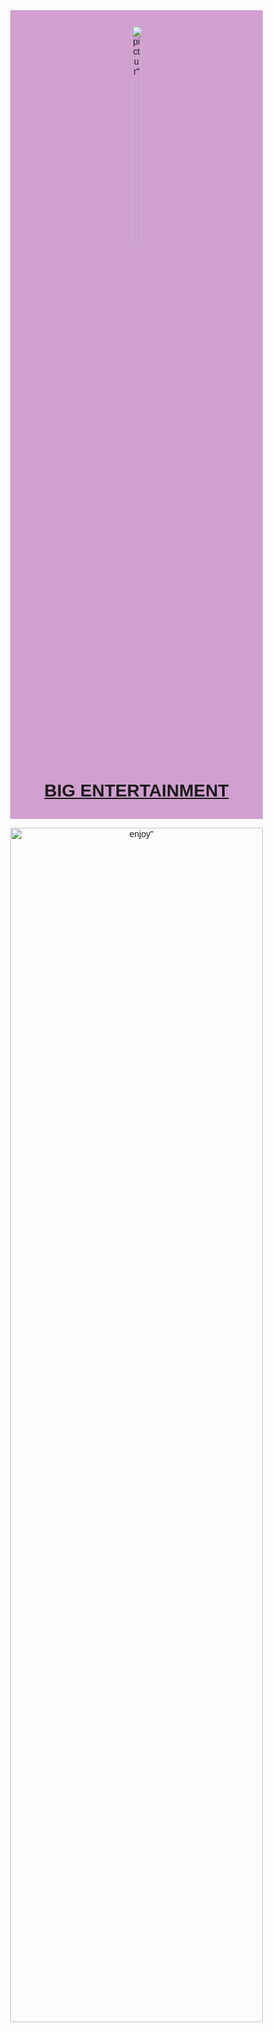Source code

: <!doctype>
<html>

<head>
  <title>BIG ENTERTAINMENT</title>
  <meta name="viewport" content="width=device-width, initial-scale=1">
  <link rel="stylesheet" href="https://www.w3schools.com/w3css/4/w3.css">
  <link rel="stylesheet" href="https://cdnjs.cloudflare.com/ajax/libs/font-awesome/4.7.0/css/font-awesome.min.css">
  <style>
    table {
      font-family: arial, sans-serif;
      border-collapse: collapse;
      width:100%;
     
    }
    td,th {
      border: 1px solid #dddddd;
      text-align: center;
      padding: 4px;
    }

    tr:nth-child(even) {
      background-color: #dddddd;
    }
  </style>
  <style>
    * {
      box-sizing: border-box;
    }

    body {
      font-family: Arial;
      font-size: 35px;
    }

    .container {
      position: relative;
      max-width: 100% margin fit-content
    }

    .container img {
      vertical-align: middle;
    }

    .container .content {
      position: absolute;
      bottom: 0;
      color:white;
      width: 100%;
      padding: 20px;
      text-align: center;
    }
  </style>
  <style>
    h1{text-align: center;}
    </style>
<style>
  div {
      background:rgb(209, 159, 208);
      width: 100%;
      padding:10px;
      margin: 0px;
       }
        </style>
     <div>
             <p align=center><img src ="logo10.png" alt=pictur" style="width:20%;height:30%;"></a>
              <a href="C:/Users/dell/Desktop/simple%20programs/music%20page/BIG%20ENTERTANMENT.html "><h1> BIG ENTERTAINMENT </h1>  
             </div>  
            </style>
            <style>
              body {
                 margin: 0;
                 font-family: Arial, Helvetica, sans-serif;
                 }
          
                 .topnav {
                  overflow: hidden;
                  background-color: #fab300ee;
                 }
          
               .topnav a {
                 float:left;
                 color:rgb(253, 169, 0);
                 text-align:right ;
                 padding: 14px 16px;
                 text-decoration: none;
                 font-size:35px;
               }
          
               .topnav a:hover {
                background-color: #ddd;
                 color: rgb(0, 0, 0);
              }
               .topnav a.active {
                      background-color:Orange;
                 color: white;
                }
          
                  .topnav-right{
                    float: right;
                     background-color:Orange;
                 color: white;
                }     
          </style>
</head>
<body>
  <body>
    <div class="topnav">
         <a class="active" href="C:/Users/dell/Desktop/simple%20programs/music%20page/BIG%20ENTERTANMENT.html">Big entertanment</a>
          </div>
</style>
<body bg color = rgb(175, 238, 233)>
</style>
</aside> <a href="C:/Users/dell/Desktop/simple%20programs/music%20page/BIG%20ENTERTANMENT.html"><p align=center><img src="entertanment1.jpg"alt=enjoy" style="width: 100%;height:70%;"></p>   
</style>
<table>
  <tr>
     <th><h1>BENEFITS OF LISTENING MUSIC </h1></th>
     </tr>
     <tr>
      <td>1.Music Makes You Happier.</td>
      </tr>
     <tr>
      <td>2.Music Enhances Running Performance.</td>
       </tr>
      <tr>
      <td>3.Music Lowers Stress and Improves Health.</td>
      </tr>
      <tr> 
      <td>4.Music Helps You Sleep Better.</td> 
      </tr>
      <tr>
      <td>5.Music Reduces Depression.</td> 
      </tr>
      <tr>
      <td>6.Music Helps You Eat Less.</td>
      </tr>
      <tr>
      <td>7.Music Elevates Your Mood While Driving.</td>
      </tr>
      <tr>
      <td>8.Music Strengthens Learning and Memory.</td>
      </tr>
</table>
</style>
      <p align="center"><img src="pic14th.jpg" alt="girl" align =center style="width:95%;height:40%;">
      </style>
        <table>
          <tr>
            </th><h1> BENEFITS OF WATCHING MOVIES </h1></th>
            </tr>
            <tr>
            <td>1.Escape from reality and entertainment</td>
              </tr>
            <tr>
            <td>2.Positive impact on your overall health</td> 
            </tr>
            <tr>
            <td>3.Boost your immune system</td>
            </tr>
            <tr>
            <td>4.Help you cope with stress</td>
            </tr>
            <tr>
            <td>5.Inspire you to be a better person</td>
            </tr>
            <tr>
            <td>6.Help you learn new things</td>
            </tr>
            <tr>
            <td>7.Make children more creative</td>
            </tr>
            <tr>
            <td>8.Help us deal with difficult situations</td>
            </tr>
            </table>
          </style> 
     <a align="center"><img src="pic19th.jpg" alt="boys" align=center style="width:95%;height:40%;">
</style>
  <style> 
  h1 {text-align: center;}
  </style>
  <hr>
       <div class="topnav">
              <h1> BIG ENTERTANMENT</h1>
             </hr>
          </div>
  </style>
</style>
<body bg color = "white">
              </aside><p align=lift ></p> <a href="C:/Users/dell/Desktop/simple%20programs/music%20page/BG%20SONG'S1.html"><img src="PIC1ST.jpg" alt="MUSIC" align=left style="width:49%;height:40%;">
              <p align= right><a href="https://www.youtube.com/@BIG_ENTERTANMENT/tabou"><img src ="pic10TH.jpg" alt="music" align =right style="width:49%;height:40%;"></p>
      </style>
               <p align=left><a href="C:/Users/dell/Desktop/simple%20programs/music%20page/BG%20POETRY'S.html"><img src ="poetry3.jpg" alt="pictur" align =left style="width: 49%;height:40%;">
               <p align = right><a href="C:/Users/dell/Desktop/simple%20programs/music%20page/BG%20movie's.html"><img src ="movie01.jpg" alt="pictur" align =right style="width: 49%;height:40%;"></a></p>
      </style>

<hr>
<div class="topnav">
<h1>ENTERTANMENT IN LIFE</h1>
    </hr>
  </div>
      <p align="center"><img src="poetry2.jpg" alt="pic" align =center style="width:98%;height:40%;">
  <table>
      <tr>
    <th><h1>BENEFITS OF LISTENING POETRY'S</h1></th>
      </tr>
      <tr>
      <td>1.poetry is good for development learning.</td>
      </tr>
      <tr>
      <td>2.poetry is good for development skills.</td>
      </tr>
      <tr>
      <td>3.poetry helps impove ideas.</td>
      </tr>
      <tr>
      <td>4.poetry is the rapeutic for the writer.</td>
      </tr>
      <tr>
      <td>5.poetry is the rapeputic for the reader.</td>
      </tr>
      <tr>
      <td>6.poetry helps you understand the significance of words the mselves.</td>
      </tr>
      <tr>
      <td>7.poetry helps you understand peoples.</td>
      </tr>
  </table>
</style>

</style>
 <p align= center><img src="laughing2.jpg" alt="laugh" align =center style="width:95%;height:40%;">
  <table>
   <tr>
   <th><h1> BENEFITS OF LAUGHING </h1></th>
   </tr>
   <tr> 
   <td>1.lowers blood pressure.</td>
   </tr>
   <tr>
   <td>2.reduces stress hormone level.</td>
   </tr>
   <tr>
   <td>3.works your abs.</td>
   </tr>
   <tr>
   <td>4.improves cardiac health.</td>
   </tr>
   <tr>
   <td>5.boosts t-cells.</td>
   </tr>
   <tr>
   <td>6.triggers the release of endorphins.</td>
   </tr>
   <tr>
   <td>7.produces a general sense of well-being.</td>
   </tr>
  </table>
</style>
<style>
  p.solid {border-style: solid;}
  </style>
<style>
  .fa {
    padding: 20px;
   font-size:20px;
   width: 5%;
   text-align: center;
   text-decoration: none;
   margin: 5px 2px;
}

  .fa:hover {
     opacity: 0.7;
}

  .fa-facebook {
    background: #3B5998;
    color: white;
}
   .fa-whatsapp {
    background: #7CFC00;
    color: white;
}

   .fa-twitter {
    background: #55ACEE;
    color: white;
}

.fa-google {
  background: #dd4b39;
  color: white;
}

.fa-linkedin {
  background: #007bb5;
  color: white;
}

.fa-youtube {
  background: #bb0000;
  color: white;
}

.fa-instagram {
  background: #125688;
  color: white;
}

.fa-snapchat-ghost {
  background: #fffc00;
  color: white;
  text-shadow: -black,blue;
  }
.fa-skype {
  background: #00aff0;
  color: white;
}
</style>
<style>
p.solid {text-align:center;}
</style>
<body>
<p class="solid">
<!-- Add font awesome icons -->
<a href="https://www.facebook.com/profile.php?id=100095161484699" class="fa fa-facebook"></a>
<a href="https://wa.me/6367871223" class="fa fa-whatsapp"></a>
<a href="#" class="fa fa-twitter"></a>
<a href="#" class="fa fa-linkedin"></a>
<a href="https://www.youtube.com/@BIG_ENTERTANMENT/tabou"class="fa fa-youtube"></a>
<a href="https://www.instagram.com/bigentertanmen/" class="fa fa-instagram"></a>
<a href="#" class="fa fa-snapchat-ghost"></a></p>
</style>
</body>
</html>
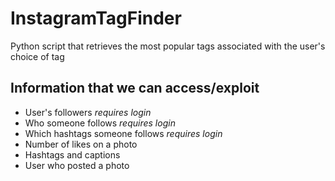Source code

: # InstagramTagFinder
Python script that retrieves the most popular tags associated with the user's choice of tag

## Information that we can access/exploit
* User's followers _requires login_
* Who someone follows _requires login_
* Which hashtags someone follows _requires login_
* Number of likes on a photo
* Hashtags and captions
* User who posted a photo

========================================================================

Required action. Count the lines of the listing above that include the word "html" and report the number by itself.

Problem solution. 8